Returns: ens : cmipdata Ensemble
An updated ensemble object, containing the names of the newly processed files.
The processed files are also written to present working directory.
Examples
Select data between 1 January 1980 and 31 December 2013:
ens = cd.time_slice(ens, start_date='1979-01-01', end_date='2013-12-31')
-
preprocessing_tools.
trends
(ensemble, start_date, end_date, delete=False)[source]¶ Compute linear trends over the period between start_date and end_date, for each file in ens.
The resulting output is written to file, named with with the correct date range, and the original input files are deleted if delete=True.
Parameters: ens : cmipdata Ensemble
The ensemble on which to do the processing.
start_date : str
Start date for the output file with format: YYYY-MM-DD
end_date : str
End date for the output file with format: YYYY-MM-DD
delete : boolean
If delete=True, delete the original input files.
Returns: ens : cmipdata Ensemble
An updated ensemble object, containing the names of the newly processed files.
The processed files are also written to present working directory,
and begin with “slope_” and “intercept_”.
Examples
Select data between 1 January 1980 and 31 December 2013:
ens = cd.trends(ens, start_date='1979-01-01', end_date='2013-12-31')
-
preprocessing_tools.
zonmean
(ensemble, delete=True, output_prefix='')[source]¶ Calculate the zonal mean for each file in ens.
The output files are prepended with ‘zonal-mean’. The original the input files are removed if delete=True (default). An updated ensemble object is also returned.
Parameters: ens : cmipdata Ensemble
The ensemble on which to do the processing.
delete : boolean
If delete=True, delete the original input files.
Returns: ens : cmipdata Ensemble
An updated ensemble object, containing the names of the newly processed files.

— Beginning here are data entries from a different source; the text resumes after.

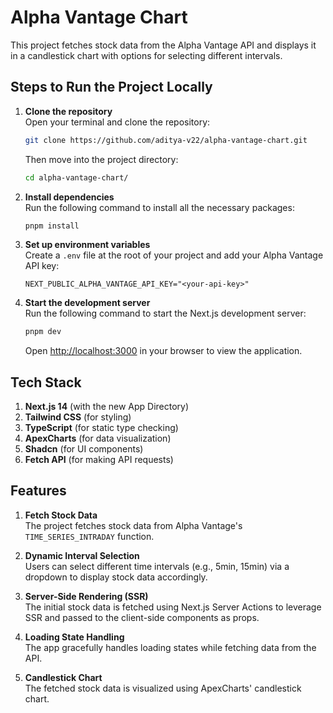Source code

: # Alpha Vantage Chart

This project fetches stock data from the Alpha Vantage API and displays it in a candlestick chart with options for selecting different intervals.

## Steps to Run the Project Locally

1. **Clone the repository**  
   Open your terminal and clone the repository:
   ```bash
   git clone https://github.com/aditya-v22/alpha-vantage-chart.git
   ```
   Then move into the project directory:
   ```bash
   cd alpha-vantage-chart/
   ```

2. **Install dependencies**  
   Run the following command to install all the necessary packages:
   ```bash
   pnpm install
   ```

3. **Set up environment variables**  
   Create a `.env` file at the root of your project and add your Alpha Vantage API key:
   ```env
   NEXT_PUBLIC_ALPHA_VANTAGE_API_KEY="<your-api-key>"
   ```

4. **Start the development server**  
   Run the following command to start the Next.js development server:
   ```bash
   pnpm dev
   ```
   Open [http://localhost:3000](http://localhost:3000) in your browser to view the application.

## Tech Stack

1. **Next.js 14** (with the new App Directory)
2. **Tailwind CSS** (for styling)
3. **TypeScript** (for static type checking)
4. **ApexCharts** (for data visualization)
5. **Shadcn** (for UI components)
6. **Fetch API** (for making API requests)

## Features

1. **Fetch Stock Data**  
   The project fetches stock data from Alpha Vantage's `TIME_SERIES_INTRADAY` function.

2. **Dynamic Interval Selection**  
   Users can select different time intervals (e.g., 5min, 15min) via a dropdown to display stock data accordingly.

3. **Server-Side Rendering (SSR)**  
   The initial stock data is fetched using Next.js Server Actions to leverage SSR and passed to the client-side components as props.

4. **Loading State Handling**  
   The app gracefully handles loading states while fetching data from the API.

5. **Candlestick Chart**  
   The fetched stock data is visualized using ApexCharts' candlestick chart.
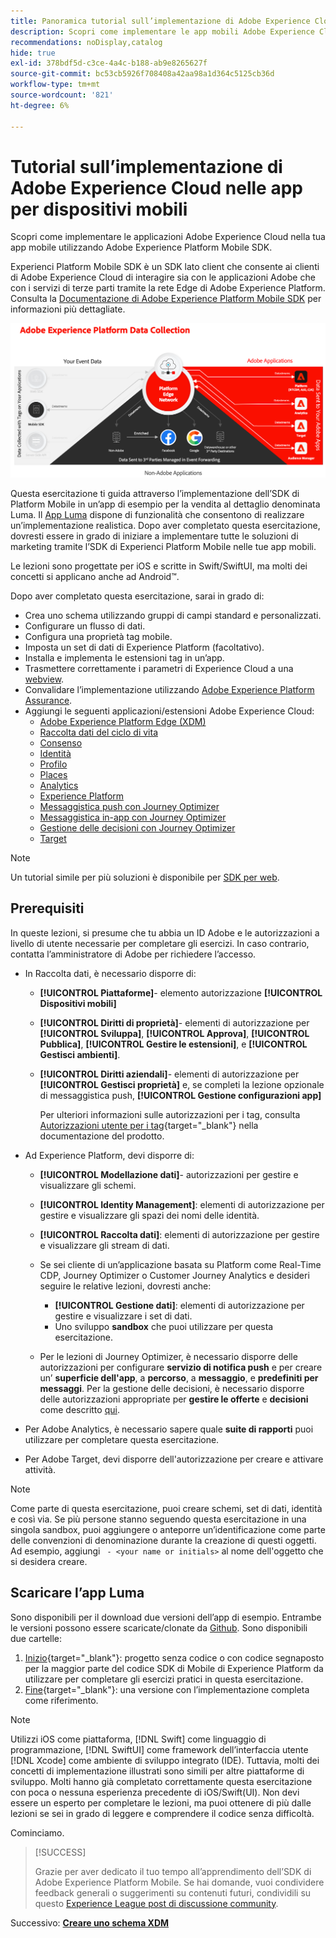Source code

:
 ```yaml
---
title: Panoramica tutorial sull’implementazione di Adobe Experience Cloud nelle app per dispositivi mobili
description: Scopri come implementare le app mobili Adobe Experience Cloud. Questa esercitazione ti guida attraverso un’implementazione di applicazioni Experience Cloud in un’app Swift di esempio.
recommendations: noDisplay,catalog
hide: true
exl-id: 378bdf5d-c3ce-4a4c-b188-ab9e8265627f
source-git-commit: bc53cb5926f708408a42aa98a1d364c5125cb36d
workflow-type: tm+mt
source-wordcount: '821'
ht-degree: 6%

---
```


# Tutorial sull’implementazione di Adobe Experience Cloud nelle app per dispositivi mobili

Scopri come implementare le applicazioni Adobe Experience Cloud nella tua app mobile utilizzando Adobe Experience Platform Mobile SDK.

Experienci Platform Mobile SDK è un SDK lato client che consente ai clienti di Adobe Experience Cloud di interagire sia con le applicazioni Adobe che con i servizi di terze parti tramite la rete Edge di Adobe Experience Platform. Consulta la [Documentazione di Adobe Experience Platform Mobile SDK](https://developer.adobe.com/client-sdks/home/) per informazioni più dettagliate.

![Architettura](assets/architecture.png)


Questa esercitazione ti guida attraverso l’implementazione dell’SDK di Platform Mobile in un’app di esempio per la vendita al dettaglio denominata Luma. Il [App Luma](https://github.com/Adobe-Marketing-Cloud/Luma-iOS-Mobile-App) dispone di funzionalità che consentono di realizzare un’implementazione realistica. Dopo aver completato questa esercitazione, dovresti essere in grado di iniziare a implementare tutte le soluzioni di marketing tramite l’SDK di Experienci Platform Mobile nelle tue app mobili.

Le lezioni sono progettate per iOS e scritte in Swift/SwiftUI, ma molti dei concetti si applicano anche ad Android™.

Dopo aver completato questa esercitazione, sarai in grado di:

* Crea uno schema utilizzando gruppi di campi standard e personalizzati.
* Configurare un flusso di dati.
* Configura una proprietà tag mobile.
* Imposta un set di dati di Experience Platform (facoltativo).
* Installa e implementa le estensioni tag in un’app.
* Trasmettere correttamente i parametri di Experience Cloud a una [webview](web-views.md).
* Convalidare l’implementazione utilizzando [Adobe Experience Platform Assurance](assurance.md).
* Aggiungi le seguenti applicazioni/estensioni Adobe Experience Cloud:
   * [Adobe Experience Platform Edge (XDM)](events.md)
   * [Raccolta dati del ciclo di vita](lifecycle-data.md)
   * [Consenso](consent.md)
   * [Identità](identity.md)
   * [Profilo](profile.md)
   * [Places](places.md)
   * [Analytics](analytics.md)
   * [Experience Platform](platform.md)
   * [Messaggistica push con Journey Optimizer](journey-optimizer-push.md)
   * [Messaggistica in-app con Journey Optimizer](journey-optimizer-inapp.md)
   * [Gestione delle decisioni con Journey Optimizer](journey-optimizer-offers.md)
   * [Target](target.md)


>[!NOTE]
>
>Un tutorial simile per più soluzioni è disponibile per [SDK per web](../tutorial-web-sdk/overview.md).

## Prerequisiti

In queste lezioni, si presume che tu abbia un ID Adobe e le autorizzazioni a livello di utente necessarie per completare gli esercizi. In caso contrario, contatta l’amministratore di Adobe per richiedere l’accesso.

* In Raccolta dati, è necessario disporre di:
   * **[!UICONTROL Piattaforme]**- elemento autorizzazione **[!UICONTROL Dispositivi mobili]**
   * **[!UICONTROL Diritti di proprietà]**- elementi di autorizzazione per **[!UICONTROL Sviluppa]**, **[!UICONTROL Approva]**, **[!UICONTROL Pubblica]**, **[!UICONTROL Gestire le estensioni]**, e **[!UICONTROL Gestisci ambienti]**.
   * **[!UICONTROL Diritti aziendali]**- elementi di autorizzazione per **[!UICONTROL Gestisci proprietà]** e, se completi la lezione opzionale di messaggistica push, **[!UICONTROL Gestione configurazioni app]**

     Per ulteriori informazioni sulle autorizzazioni per i tag, consulta [Autorizzazioni utente per i tag](https://experienceleague.adobe.com/docs/experience-platform/tags/admin/user-permissions.html?lang=it){target="_blank"} nella documentazione del prodotto.
* Ad Experience Platform, devi disporre di:
   * **[!UICONTROL Modellazione dati]**- autorizzazioni per gestire e visualizzare gli schemi.
   * **[!UICONTROL Identity Management]**: elementi di autorizzazione per gestire e visualizzare gli spazi dei nomi delle identità.
   * **[!UICONTROL Raccolta dati]**: elementi di autorizzazione per gestire e visualizzare gli stream di dati.

   * Se sei cliente di un’applicazione basata su Platform come Real-Time CDP, Journey Optimizer o Customer Journey Analytics e desideri seguire le relative lezioni, dovresti anche:
      * **[!UICONTROL Gestione dati]**: elementi di autorizzazione per gestire e visualizzare i set di dati.
      * Uno sviluppo **sandbox** che puoi utilizzare per questa esercitazione.

   * Per le lezioni di Journey Optimizer, è necessario disporre delle autorizzazioni per configurare **servizio di notifica push** e per creare un’ **superficie dell&#39;app**, a **percorso**, a **messaggio**, e **predefiniti per messaggi**. Per la gestione delle decisioni, è necessario disporre delle autorizzazioni appropriate per **gestire le offerte** e **decisioni** come descritto [qui](https://experienceleague.adobe.com/docs/journey-optimizer/using/access-control/privacy/high-low-permissions.html?lang=en#decisions-permissions).

* Per Adobe Analytics, è necessario sapere quale **suite di rapporti** puoi utilizzare per completare questa esercitazione.

* Per Adobe Target, devi disporre dell&#39;autorizzazione per creare e attivare attività.


>[!NOTE]
>
>Come parte di questa esercitazione, puoi creare schemi, set di dati, identità e così via. Se più persone stanno seguendo questa esercitazione in una singola sandbox, puoi aggiungere o anteporre un’identificazione come parte delle convenzioni di denominazione durante la creazione di questi oggetti. Ad esempio, aggiungi ` - <your name or initials>` al nome dell&#39;oggetto che si desidera creare.


## Scaricare l’app Luma

Sono disponibili per il download due versioni dell’app di esempio. Entrambe le versioni possono essere scaricate/clonate da [Github](https://github.com/Adobe-Marketing-Cloud/Luma-iOS-Mobile-App). Sono disponibili due cartelle:


1. [Inizio](https://github.com/Adobe-Marketing-Cloud/Luma-iOS-Mobile-App){target="_blank"}: progetto senza codice o con codice segnaposto per la maggior parte del codice SDK di Mobile di Experience Platform da utilizzare per completare gli esercizi pratici in questa esercitazione.
1. [Fine](https://github.com/Adobe-Marketing-Cloud/Luma-iOS-Mobile-App){target="_blank"}: una versione con l’implementazione completa come riferimento.


>[!NOTE]
>
>Utilizzi iOS come piattaforma, [!DNL Swift] come linguaggio di programmazione, [!DNL SwiftUI] come framework dell’interfaccia utente [!DNL Xcode] come ambiente di sviluppo integrato (IDE). Tuttavia, molti dei concetti di implementazione illustrati sono simili per altre piattaforme di sviluppo. Molti hanno già completato correttamente questa esercitazione con poca o nessuna esperienza precedente di iOS/Swift(UI). Non devi essere un esperto per completare le lezioni, ma puoi ottenere di più dalle lezioni se sei in grado di leggere e comprendere il codice senza difficoltà.


Cominciamo.

>[!SUCCESS]
>
>Grazie per aver dedicato il tuo tempo all’apprendimento dell’SDK di Adobe Experience Platform Mobile. Se hai domande, vuoi condividere feedback generali o suggerimenti su contenuti futuri, condividili su questo [Experience League post di discussione community](https://experienceleaguecommunities.adobe.com/t5/adobe-experience-platform-data/tutorial-discussion-implement-adobe-experience-cloud-in-mobile/td-p/443796).

Successivo: **[Creare uno schema XDM](create-schema.md)**
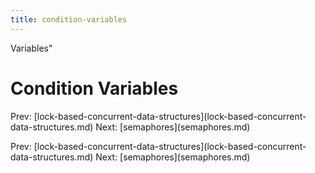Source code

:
 ```yaml
---
title: condition-variables
---
```


Variables\"

# Condition Variables

Prev:
\[lock-based-concurrent-data-structures](lock-based-concurrent-data-structures.md)
Next: \[semaphores](semaphores.md)

Prev:
\[lock-based-concurrent-data-structures](lock-based-concurrent-data-structures.md)
Next: \[semaphores](semaphores.md)
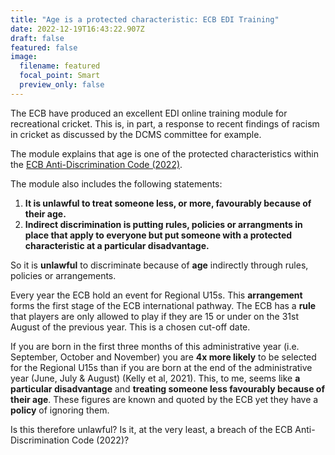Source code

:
 ```yaml
---
title: "Age is a protected characteristic: ECB EDI Training"
date: 2022-12-19T16:43:22.907Z
draft: false
featured: false
image:
  filename: featured
  focal_point: Smart
  preview_only: false
---
```

The ECB have produced an excellent EDI online training module for recreational cricket. This is, in part, a response to recent findings of racism in cricket as discussed by the DCMS committee for example. 

The module explains that age is one of the protected characteristics within the [ECB Anti-Discrimination Code (2022)](https://resources.ecb.co.uk/ecb/document/2022/03/17/36918e2a-b649-489a-9295-ea3bb6b5d433/ECB_Anti-Discrimination_Code_2022_v5-1-.pdf).

The module also includes the following statements:

1. **It is unlawful to treat someone less, or more, favourably because of their age.**
2. **Indirect discrimination is putting rules, policies or arrangments in place that apply to everyone but put someone with a protected characteristic at a particular disadvantage.**

So it is **unlawful** to discriminate because of **age** indirectly through rules, policies or arrangements.

Every year the ECB hold an event for Regional U15s. This **arrangement** forms the first stage of the ECB international pathway. The ECB has a **rule** that players are only allowed to play if they are 15 or under on the 31st August of the previous year. This is a chosen cut-off date.

If you are born in the first three months of this administrative year (i.e. September, October and November) you are **4x more likely** to be selected for the Regional U15s than if you are born at the end of the administrative year (June, July & August) (Kelly et al, 2021). This, to me, seems like **a particular disadvantage** and **treating someone less favourably because of their age**. These figures are known and quoted by the ECB yet they have a **policy** of ignoring them.

Is this therefore unlawful? Is it, at the very least, a breach of the ECB Anti-Discrimination Code (2022)?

The processed files are also written to present working directory.
Examples
Compute the zonal mean for all files in ens:
zonal_mean_ens = cd.zonmean(ens)
loading_tools¶
The loading_tools module of cmipdata is a set of functions which use the cdo python bindings and NetCDF4 to load data from input NetCDF files listed in a cmipdata ensemble object into python numpy arrays. Some processing can optionally be done during the loading, specifically remapping, time-slicing, time-averaging and zonal-averaging.
-
loading_tools.
get_dimensions
(ifile, varname, toDatetime=False)[source]¶ Returns the dimensions of variable varname in file ifile as a dictionary. If one of the dimensions begins with lat (Lat, Latitude and Latitudes), it will be returned with a key of lat, and similarly for lon. If toDatetime=True, the time dimension is converted to a datetime.
-
loading_tools.
loadfiles
(ens, varname, toDatetime=False, **kwargs)[source]¶ Load a variable “varname” from all files in ens, and load it into a matrix where the zeroth dimensions represents an input file and dimensions 1 to n are the dimensions of the input variable. Variable “varname” must have the same shape in all ifiles. Keyword argument toDatetime (defaults to False) will be passed as a keyword argument to get_dimensions(). Optionally specify any kwargs valid for loadvar.
Requires netCDF4, cdo bindings and numpy
Returns: dictionary with keys data and dimensions
data maps to a numpy array containing the data dimensions has keys; models, realizations,
and possibly lat, lon, and time
-
loading_tools.
loadvar
(ifile, varname, cdostr=None, **kwargs)[source]¶ Load variables from a NetCDF file with optional pre-processing.
Load a CMIP5 netcdf variable “varname” from “ifile” and an optional cdo string for preprocessing the data from the netCDF files. Requires netCDF4, CDO and CDO python bindings. Returns a masked array, var.